Your objective » Copy exactly the stretch of data below from the line with "store the tasks" through the line with "## Background", including both of those lines.

Supplied information »
········

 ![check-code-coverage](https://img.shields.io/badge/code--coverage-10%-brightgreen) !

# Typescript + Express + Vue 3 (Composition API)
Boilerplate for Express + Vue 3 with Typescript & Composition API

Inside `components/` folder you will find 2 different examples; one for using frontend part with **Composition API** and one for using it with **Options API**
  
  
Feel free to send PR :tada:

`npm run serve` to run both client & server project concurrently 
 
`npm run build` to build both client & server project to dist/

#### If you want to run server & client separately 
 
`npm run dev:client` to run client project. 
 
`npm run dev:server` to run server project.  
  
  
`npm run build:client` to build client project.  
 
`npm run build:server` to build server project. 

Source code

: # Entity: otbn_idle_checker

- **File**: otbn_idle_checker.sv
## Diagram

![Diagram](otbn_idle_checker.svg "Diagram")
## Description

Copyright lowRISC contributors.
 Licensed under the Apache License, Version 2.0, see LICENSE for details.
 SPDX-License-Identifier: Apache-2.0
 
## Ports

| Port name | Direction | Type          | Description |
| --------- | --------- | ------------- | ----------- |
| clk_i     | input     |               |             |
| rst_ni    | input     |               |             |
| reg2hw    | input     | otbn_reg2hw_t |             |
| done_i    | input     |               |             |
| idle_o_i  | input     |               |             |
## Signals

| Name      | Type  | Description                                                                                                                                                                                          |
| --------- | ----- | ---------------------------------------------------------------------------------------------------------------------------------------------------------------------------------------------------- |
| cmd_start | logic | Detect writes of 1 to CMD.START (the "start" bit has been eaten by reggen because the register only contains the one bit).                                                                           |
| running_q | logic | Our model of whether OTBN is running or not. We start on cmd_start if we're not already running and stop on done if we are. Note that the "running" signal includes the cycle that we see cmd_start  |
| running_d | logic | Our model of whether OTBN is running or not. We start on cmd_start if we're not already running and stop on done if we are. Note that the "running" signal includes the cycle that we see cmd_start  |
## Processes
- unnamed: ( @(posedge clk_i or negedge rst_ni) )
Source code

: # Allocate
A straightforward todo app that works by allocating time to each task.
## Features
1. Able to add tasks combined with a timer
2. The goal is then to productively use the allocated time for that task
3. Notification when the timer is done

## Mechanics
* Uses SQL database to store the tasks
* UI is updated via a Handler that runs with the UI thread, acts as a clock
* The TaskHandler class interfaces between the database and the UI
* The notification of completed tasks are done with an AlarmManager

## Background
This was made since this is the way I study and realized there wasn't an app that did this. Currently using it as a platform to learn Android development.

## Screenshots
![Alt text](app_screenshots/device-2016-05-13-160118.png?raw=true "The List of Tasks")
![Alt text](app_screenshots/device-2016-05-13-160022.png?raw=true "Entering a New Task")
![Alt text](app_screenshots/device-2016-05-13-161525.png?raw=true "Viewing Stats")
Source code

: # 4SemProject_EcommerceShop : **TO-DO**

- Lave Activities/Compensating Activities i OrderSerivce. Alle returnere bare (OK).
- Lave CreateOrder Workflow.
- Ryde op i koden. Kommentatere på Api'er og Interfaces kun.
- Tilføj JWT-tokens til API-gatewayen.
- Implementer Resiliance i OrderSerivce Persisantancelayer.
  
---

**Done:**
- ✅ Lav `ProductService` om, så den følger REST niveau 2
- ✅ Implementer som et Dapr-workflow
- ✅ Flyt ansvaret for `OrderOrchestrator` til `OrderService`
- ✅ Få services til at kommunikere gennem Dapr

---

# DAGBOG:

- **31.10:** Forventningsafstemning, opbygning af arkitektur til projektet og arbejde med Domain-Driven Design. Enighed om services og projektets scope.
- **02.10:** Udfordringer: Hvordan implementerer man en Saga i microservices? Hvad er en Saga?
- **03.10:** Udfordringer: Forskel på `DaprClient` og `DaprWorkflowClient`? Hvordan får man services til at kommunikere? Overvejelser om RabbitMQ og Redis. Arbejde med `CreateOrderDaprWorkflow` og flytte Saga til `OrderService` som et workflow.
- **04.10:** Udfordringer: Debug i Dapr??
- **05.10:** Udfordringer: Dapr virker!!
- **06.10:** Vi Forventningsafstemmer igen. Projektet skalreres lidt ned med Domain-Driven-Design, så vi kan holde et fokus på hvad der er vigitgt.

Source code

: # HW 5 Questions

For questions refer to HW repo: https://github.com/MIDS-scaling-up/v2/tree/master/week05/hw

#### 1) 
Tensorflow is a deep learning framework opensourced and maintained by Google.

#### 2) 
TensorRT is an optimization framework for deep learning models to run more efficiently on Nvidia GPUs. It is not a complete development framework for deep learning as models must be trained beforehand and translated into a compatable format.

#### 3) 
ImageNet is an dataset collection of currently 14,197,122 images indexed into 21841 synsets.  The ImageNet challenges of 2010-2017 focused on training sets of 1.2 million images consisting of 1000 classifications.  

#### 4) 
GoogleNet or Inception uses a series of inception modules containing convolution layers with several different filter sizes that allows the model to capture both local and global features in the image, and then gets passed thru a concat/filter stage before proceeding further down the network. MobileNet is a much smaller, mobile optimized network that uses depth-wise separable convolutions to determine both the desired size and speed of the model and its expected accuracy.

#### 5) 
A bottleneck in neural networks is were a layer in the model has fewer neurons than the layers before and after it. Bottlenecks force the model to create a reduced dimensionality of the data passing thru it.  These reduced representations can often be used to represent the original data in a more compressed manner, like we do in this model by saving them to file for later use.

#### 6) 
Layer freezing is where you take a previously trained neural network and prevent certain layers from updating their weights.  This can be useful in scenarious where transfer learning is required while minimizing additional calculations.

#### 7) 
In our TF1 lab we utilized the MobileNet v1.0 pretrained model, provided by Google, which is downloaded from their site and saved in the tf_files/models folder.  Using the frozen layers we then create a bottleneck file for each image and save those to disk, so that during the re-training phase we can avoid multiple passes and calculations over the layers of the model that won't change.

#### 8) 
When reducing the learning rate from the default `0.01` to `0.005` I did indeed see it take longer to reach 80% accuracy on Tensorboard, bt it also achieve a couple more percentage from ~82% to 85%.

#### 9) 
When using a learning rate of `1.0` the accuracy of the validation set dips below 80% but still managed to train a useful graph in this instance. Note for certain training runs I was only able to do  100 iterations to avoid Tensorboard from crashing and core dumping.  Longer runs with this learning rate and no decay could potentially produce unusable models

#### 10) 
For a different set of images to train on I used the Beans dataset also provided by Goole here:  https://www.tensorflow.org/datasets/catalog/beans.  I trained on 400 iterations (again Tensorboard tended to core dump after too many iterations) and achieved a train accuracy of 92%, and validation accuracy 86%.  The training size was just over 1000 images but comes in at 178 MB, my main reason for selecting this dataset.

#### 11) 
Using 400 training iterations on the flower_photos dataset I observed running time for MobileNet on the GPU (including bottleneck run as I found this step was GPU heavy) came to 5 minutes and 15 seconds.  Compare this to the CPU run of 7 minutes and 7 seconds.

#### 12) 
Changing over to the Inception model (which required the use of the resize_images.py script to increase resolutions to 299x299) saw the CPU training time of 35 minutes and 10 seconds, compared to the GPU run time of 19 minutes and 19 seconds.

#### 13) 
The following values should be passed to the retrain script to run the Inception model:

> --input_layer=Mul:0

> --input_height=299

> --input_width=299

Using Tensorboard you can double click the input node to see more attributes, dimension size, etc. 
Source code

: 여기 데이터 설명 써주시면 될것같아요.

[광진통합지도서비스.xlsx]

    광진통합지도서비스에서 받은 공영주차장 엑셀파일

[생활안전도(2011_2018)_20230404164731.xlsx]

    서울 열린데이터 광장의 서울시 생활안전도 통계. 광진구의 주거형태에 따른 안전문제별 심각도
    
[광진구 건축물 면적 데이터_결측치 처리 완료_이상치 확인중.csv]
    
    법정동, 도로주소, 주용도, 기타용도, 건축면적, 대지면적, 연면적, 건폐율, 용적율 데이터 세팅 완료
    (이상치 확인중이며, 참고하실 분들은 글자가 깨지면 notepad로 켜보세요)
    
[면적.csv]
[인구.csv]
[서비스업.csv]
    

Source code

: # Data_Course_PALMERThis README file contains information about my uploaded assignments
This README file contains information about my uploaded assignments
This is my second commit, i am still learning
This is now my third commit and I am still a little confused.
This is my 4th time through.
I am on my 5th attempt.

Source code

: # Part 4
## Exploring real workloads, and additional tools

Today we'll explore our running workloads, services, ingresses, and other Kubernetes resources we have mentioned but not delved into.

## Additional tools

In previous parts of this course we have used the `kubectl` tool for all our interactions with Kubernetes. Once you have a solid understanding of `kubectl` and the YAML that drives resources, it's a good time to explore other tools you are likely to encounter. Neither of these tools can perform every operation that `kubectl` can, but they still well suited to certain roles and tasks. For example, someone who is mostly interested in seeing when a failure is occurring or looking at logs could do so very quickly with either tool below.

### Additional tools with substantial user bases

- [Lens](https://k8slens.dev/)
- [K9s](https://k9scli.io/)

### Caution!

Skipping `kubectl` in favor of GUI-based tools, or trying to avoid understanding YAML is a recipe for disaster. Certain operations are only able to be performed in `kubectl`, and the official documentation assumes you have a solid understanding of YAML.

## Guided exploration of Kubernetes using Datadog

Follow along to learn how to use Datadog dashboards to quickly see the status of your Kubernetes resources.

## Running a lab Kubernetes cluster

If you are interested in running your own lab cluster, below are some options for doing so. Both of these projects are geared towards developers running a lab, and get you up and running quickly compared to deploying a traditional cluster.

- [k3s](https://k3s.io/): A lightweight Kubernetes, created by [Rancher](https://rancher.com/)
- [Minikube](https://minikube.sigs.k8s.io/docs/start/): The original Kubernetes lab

········

Solution to this exercise »
* Uses SQL database to store the tasks
* UI is updated via a Handler that runs with the UI thread, acts as a clock
* The TaskHandler class interfaces between the database and the UI
* The notification of completed tasks are done with an AlarmManager

## Background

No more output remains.